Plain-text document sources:
——————————
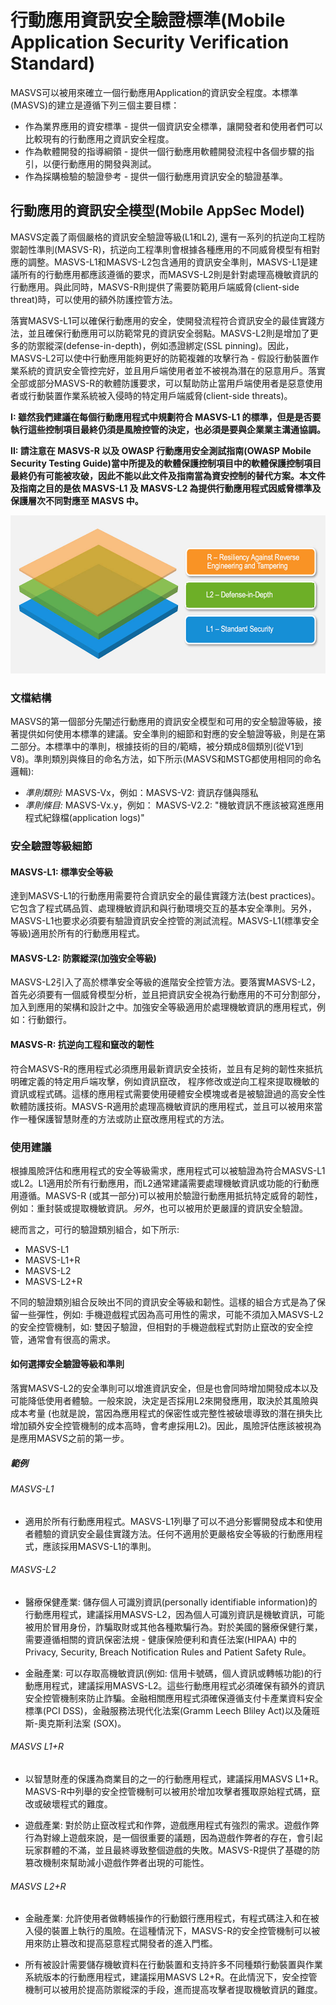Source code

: # 行動應用資訊安全驗證標準(Mobile Application Security Verification Standard)

MASVS可以被用來確立一個行動應用Application的資訊安全程度。本標準(MASVS)的建立是遵循下列三個主要目標：

- 作為業界應用的資安標準 - 提供一個資訊安全標準，讓開發者和使用者們可以比較現有的行動應用之資訊安全程度。
- 作為軟體開發的指導綱領 - 提供一個行動應用軟體開發流程中各個步驟的指引，以便行動應用的開發與測試。
- 作為採購檢驗的驗證參考 - 提供一個行動應用資訊安全的驗證基準。

## 行動應用的資訊安全模型(Mobile AppSec Model)

MASVS定義了兩個嚴格的資訊安全驗證等級(L1和L2), 還有一系列的抗逆向工程防禦韌性準則(MASVS-R)，抗逆向工程準則會根據各種應用的不同威脅模型有相對應的調整。MASVS-L1和MASVS-L2包含通用的資訊安全準則，MASVS-L1是建議所有的行動應用都應該遵循的要求，而MASVS-L2則是針對處理高機敏資訊的行動應用。與此同時，MASVS-R則提供了需要防範用戶端威脅(client-side threat)時，可以使用的額外防護控管方法。

落實MASVS-L1可以確保行動應用的安全，使開發流程符合資訊安全的最佳實踐方法，並且確保行動應用可以防範常見的資訊安全弱點。MASVS-L2則是增加了更多的防禦縱深(defense-in-depth)，例如憑證綁定(SSL pinning)。因此，MASVS-L2可以使中行動應用能夠更好的防範複雜的攻擊行為 - 假設行動裝置作業系統的資訊安全管控完好，並且用戶端使用者並不被視為潛在的惡意用戶。落實全部或部分MASVS-R的軟體防護要求，可以幫助防止當用戶端使用者是惡意使用者或行動裝置作業系統被入侵時的特定用戶端威脅(client-side threats)。

**I: 雖然我們建議在每個行動應用程式中規劃符合 MASVS-L1 的標準，但是是否要執行這些控制項目最終仍須是風險控管的決定，也必須是要與企業業主溝通協調。**

**II: 請注意在 MASVS-R 以及 OWASP 行動應用安全測試指南(OWASP Mobile Security Testing Guide)當中所提及的軟體保護控制項目中的軟體保護控制項目最終仍有可能被攻破，因此不能以此文件及指南當為資安控制的替代方案。本文件及指南之目的是依 MASVS-L1 及 MASVS-L2 為提供行動應用程式因威脅標準及保護層次不同對應至 MASVS 中。**

<img src="images/masvs-levels-new.jpg" title="Verification Levels" width="600px" height="253px" />

### 文檔結構

MASVS的第一個部分先闡述行動應用的資訊安全模型和可用的安全驗證等級，接著提供如何使用本標準的建議。安全準則的細節和對應的安全驗證等級，則是在第二部分。本標準中的準則，根據技術的目的/範疇，被分類成8個類別(從V1到V8)。準則類別與條目的命名方法，如下所示(MASVS和MSTG都使用相同的命名邏輯):

- *準則類別:* MASVS-Vx，例如：MASVS-V2: 資訊存儲與隱私
- *準則條目:* MASVS-Vx.y，例如： MASVS-V2.2: "機敏資訊不應該被寫進應用程式紀錄檔(application logs)"  

### 安全驗證等級細節

#### MASVS-L1: 標準安全等級

達到MASVS-L1的行動應用需要符合資訊安全的最佳實踐方法(best practices)。它包含了程式碼品質、處理機敏資訊和與行動環境交互的基本安全準則。另外，MASVS-L1也要求必須要有驗證資訊安全控管的測試流程。MASVS-L1(標準安全等級)適用於所有的行動應用程式。

#### MASVS-L2: 防禦縱深(加強安全等級)

MASVS-L2引入了高於標準安全等級的進階安全控管方法。要落實MASVS-L2，首先必須要有一個威脅模型分析，並且把資訊安全視為行動應用的不可分割部分，加入到應用的架構和設計之中。加強安全等級適用於處理機敏資訊的應用程式，例如：行動銀行。

#### MASVS-R: 抗逆向工程和竄改的韌性

符合MASVS-R的應用程式必須應用最新資訊安全技術，並且有足夠的韌性來抵抗明確定義的特定用戶端攻擊，例如資訊竄改， 程序修改或逆向工程來提取機敏的資訊或程式碼。這樣的應用程式需要使用硬體安全模塊或者是被驗證過的高安全性軟體防護技術。MASVS-R適用於處理高機敏資訊的應用程式，並且可以被用來當作一種保護智慧財產的方法或防止竄改應用程式的方法。

### 使用建議

根據風險評估和應用程式的安全等級需求，應用程式可以被驗證為符合MASVS-L1或L2。L1適用於所有行動應用，而L2通常建議需要處理機敏資訊或功能的行動應用遵循。MASVS-R (或其一部分)可以被用於驗證行動應用抵抗特定威脅的韌性，例如：重封裝或提取機敏資訊。*另外*，也可以被用於更嚴謹的資訊安全驗證。

總而言之，可行的驗證類別組合，如下所示:

- MASVS-L1
- MASVS-L1+R
- MASVS-L2
- MASVS-L2+R

不同的驗證類別組合反映出不同的資訊安全等級和韌性。這樣的組合方式是為了保留一些彈性，例如: 手機遊戲程式因為高可用性的需求，可能不須加入MASVS-L2的安全控管機制，如: 雙因子驗證，但相對的手機遊戲程式對防止竄改的安全控管，通常會有很高的需求。

#### 如何選擇安全驗證等級和準則

落實MASVS-L2的安全準則可以增進資訊安全，但是也會同時增加開發成本以及可能降低使用者體驗。一般來說，決定是否採用L2來開發應用，取決於其風險與成本考量 (也就是說，當因為應用程式的保密性或完整性被破壞導致的潛在損失比增加額外安全控管機制的成本高時，會考慮採用L2)。因此，風險評估應該被視為是應用MASVS之前的第一步。

##### 範例

###### MASVS-L1

- 適用於所有行動應用程式。MASVS-L1列舉了可以不過分影響開發成本和使用者體驗的資訊安全最佳實踐方法。任何不適用於更嚴格安全等級的行動應用程式，應該採用MASVS-L1的準則。

###### MASVS-L2

- 醫療保健產業: 儲存個人可識別資訊(personally identifiable information)的行動應用程式，建議採用MASVS-L2，因為個人可識別資訊是機敏資訊，可能被用於冒用身份，詐騙取財或其他各種欺騙行為。對於美國的醫療保健行業，需要遵循相關的資訊保密法規 - 健康保險便利和責任法案(HIPAA) 中的Privacy, Security, Breach Notification Rules and Patient Safety Rule。

- 金融產業: 可以存取高機敏資訊(例如: 信用卡號碼，個人資訊或轉帳功能)的行動應用程式，建議採用MASVS-L2。這些行動應用程式必須確保有額外的資訊安全控管機制來防止詐騙。金融相關應用程式須確保遵循支付卡產業資料安全標準(PCI DSS)，金融服務法現代化法案(Gramm Leech Bliley Act)以及薩班斯-奧克斯利法案 (SOX)。

###### MASVS L1+R

- 以智慧財產的保護為商業目的之一的行動應用程式，建議採用MASVS L1+R。MASVS-R中列舉的安全控管機制可以被用於增加攻擊者獲取原始程式碼，竄改或破壞程式的難度。

- 遊戲產業: 對於防止竄改程式和作弊，遊戲應用程式有強烈的需求。遊戲作弊行為對線上遊戲來說，是一個很重要的議題，因為遊戲作弊者的存在，會引起玩家群體的不滿，並且最終導致整個遊戲的失敗。MASVS-R提供了基礎的防篡改機制來幫助減小遊戲作弊者出現的可能性。

###### MASVS L2+R

- 金融產業: 允許使用者做轉帳操作的行動銀行應用程式，有程式碼注入和在被入侵的裝置上執行的風險。在這種情況下，MASVS-R的安全控管機制可以被用來防止篡改和提高惡意程式開發者的進入門檻。

- 所有被設計需要儲存機敏資料在行動裝置和支持許多不同種類行動裝置與作業系統版本的行動應用程式，建議採用MASVS L2+R。在此情況下，安全控管機制可以被用於提高防禦縱深的手段，進而提高攻擊者提取機敏資訊的難度。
——————————
» **Aim of the exercise**: Output the records exactly as they appear, skipping any pictures.

» **Answer section**:
Source code

: # 行動應用資訊安全驗證標準(Mobile Application Security Verification Standard)

MASVS可以被用來確立一個行動應用Application的資訊安全程度。本標準(MASVS)的建立是遵循下列三個主要目標：

- 作為業界應用的資安標準 - 提供一個資訊安全標準，讓開發者和使用者們可以比較現有的行動應用之資訊安全程度。
- 作為軟體開發的指導綱領 - 提供一個行動應用軟體開發流程中各個步驟的指引，以便行動應用的開發與測試。
- 作為採購檢驗的驗證參考 - 提供一個行動應用資訊安全的驗證基準。

## 行動應用的資訊安全模型(Mobile AppSec Model)

MASVS定義了兩個嚴格的資訊安全驗證等級(L1和L2), 還有一系列的抗逆向工程防禦韌性準則(MASVS-R)，抗逆向工程準則會根據各種應用的不同威脅模型有相對應的調整。MASVS-L1和MASVS-L2包含通用的資訊安全準則，MASVS-L1是建議所有的行動應用都應該遵循的要求，而MASVS-L2則是針對處理高機敏資訊的行動應用。與此同時，MASVS-R則提供了需要防範用戶端威脅(client-side threat)時，可以使用的額外防護控管方法。

落實MASVS-L1可以確保行動應用的安全，使開發流程符合資訊安全的最佳實踐方法，並且確保行動應用可以防範常見的資訊安全弱點。MASVS-L2則是增加了更多的防禦縱深(defense-in-depth)，例如憑證綁定(SSL pinning)。因此，MASVS-L2可以使中行動應用能夠更好的防範複雜的攻擊行為 - 假設行動裝置作業系統的資訊安全管控完好，並且用戶端使用者並不被視為潛在的惡意用戶。落實全部或部分MASVS-R的軟體防護要求，可以幫助防止當用戶端使用者是惡意使用者或行動裝置作業系統被入侵時的特定用戶端威脅(client-side threats)。

**I: 雖然我們建議在每個行動應用程式中規劃符合 MASVS-L1 的標準，但是是否要執行這些控制項目最終仍須是風險控管的決定，也必須是要與企業業主溝通協調。**

**II: 請注意在 MASVS-R 以及 OWASP 行動應用安全測試指南(OWASP Mobile Security Testing Guide)當中所提及的軟體保護控制項目中的軟體保護控制項目最終仍有可能被攻破，因此不能以此文件及指南當為資安控制的替代方案。本文件及指南之目的是依 MASVS-L1 及 MASVS-L2 為提供行動應用程式因威脅標準及保護層次不同對應至 MASVS 中。**

<img src="images/masvs-levels-new.jpg" title="Verification Levels" width="600px" height="253px" />

### 文檔結構

MASVS的第一個部分先闡述行動應用的資訊安全模型和可用的安全驗證等級，接著提供如何使用本標準的建議。安全準則的細節和對應的安全驗證等級，則是在第二部分。本標準中的準則，根據技術的目的/範疇，被分類成8個類別(從V1到V8)。準則類別與條目的命名方法，如下所示(MASVS和MSTG都使用相同的命名邏輯):

- *準則類別:* MASVS-Vx，例如：MASVS-V2: 資訊存儲與隱私
- *準則條目:* MASVS-Vx.y，例如： MASVS-V2.2: "機敏資訊不應該被寫進應用程式紀錄檔(application logs)"  

### 安全驗證等級細節

#### MASVS-L1: 標準安全等級

達到MASVS-L1的行動應用需要符合資訊安全的最佳實踐方法(best practices)。它包含了程式碼品質、處理機敏資訊和與行動環境交互的基本安全準則。另外，MASVS-L1也要求必須要有驗證資訊安全控管的測試流程。MASVS-L1(標準安全等級)適用於所有的行動應用程式。

#### MASVS-L2: 防禦縱深(加強安全等級)

MASVS-L2引入了高於標準安全等級的進階安全控管方法。要落實MASVS-L2，首先必須要有一個威脅模型分析，並且把資訊安全視為行動應用的不可分割部分，加入到應用的架構和設計之中。加強安全等級適用於處理機敏資訊的應用程式，例如：行動銀行。

#### MASVS-R: 抗逆向工程和竄改的韌性

符合MASVS-R的應用程式必須應用最新資訊安全技術，並且有足夠的韌性來抵抗明確定義的特定用戶端攻擊，例如資訊竄改， 程序修改或逆向工程來提取機敏的資訊或程式碼。這樣的應用程式需要使用硬體安全模塊或者是被驗證過的高安全性軟體防護技術。MASVS-R適用於處理高機敏資訊的應用程式，並且可以被用來當作一種保護智慧財產的方法或防止竄改應用程式的方法。

### 使用建議

根據風險評估和應用程式的安全等級需求，應用程式可以被驗證為符合MASVS-L1或L2。L1適用於所有行動應用，而L2通常建議需要處理機敏資訊或功能的行動應用遵循。MASVS-R (或其一部分)可以被用於驗證行動應用抵抗特定威脅的韌性，例如：重封裝或提取機敏資訊。*另外*，也可以被用於更嚴謹的資訊安全驗證。

總而言之，可行的驗證類別組合，如下所示:

- MASVS-L1
- MASVS-L1+R
- MASVS-L2
- MASVS-L2+R

不同的驗證類別組合反映出不同的資訊安全等級和韌性。這樣的組合方式是為了保留一些彈性，例如: 手機遊戲程式因為高可用性的需求，可能不須加入MASVS-L2的安全控管機制，如: 雙因子驗證，但相對的手機遊戲程式對防止竄改的安全控管，通常會有很高的需求。

#### 如何選擇安全驗證等級和準則

落實MASVS-L2的安全準則可以增進資訊安全，但是也會同時增加開發成本以及可能降低使用者體驗。一般來說，決定是否採用L2來開發應用，取決於其風險與成本考量 (也就是說，當因為應用程式的保密性或完整性被破壞導致的潛在損失比增加額外安全控管機制的成本高時，會考慮採用L2)。因此，風險評估應該被視為是應用MASVS之前的第一步。

##### 範例

###### MASVS-L1

- 適用於所有行動應用程式。MASVS-L1列舉了可以不過分影響開發成本和使用者體驗的資訊安全最佳實踐方法。任何不適用於更嚴格安全等級的行動應用程式，應該採用MASVS-L1的準則。

###### MASVS-L2

- 醫療保健產業: 儲存個人可識別資訊(personally identifiable information)的行動應用程式，建議採用MASVS-L2，因為個人可識別資訊是機敏資訊，可能被用於冒用身份，詐騙取財或其他各種欺騙行為。對於美國的醫療保健行業，需要遵循相關的資訊保密法規 - 健康保險便利和責任法案(HIPAA) 中的Privacy, Security, Breach Notification Rules and Patient Safety Rule。

- 金融產業: 可以存取高機敏資訊(例如: 信用卡號碼，個人資訊或轉帳功能)的行動應用程式，建議採用MASVS-L2。這些行動應用程式必須確保有額外的資訊安全控管機制來防止詐騙。金融相關應用程式須確保遵循支付卡產業資料安全標準(PCI DSS)，金融服務法現代化法案(Gramm Leech Bliley Act)以及薩班斯-奧克斯利法案 (SOX)。

###### MASVS L1+R

- 以智慧財產的保護為商業目的之一的行動應用程式，建議採用MASVS L1+R。MASVS-R中列舉的安全控管機制可以被用於增加攻擊者獲取原始程式碼，竄改或破壞程式的難度。

- 遊戲產業: 對於防止竄改程式和作弊，遊戲應用程式有強烈的需求。遊戲作弊行為對線上遊戲來說，是一個很重要的議題，因為遊戲作弊者的存在，會引起玩家群體的不滿，並且最終導致整個遊戲的失敗。MASVS-R提供了基礎的防篡改機制來幫助減小遊戲作弊者出現的可能性。

###### MASVS L2+R

- 金融產業: 允許使用者做轉帳操作的行動銀行應用程式，有程式碼注入和在被入侵的裝置上執行的風險。在這種情況下，MASVS-R的安全控管機制可以被用來防止篡改和提高惡意程式開發者的進入門檻。

- 所有被設計需要儲存機敏資料在行動裝置和支持許多不同種類行動裝置與作業系統版本的行動應用程式，建議採用MASVS L2+R。在此情況下，安全控管機制可以被用於提高防禦縱深的手段，進而提高攻擊者提取機敏資訊的難度。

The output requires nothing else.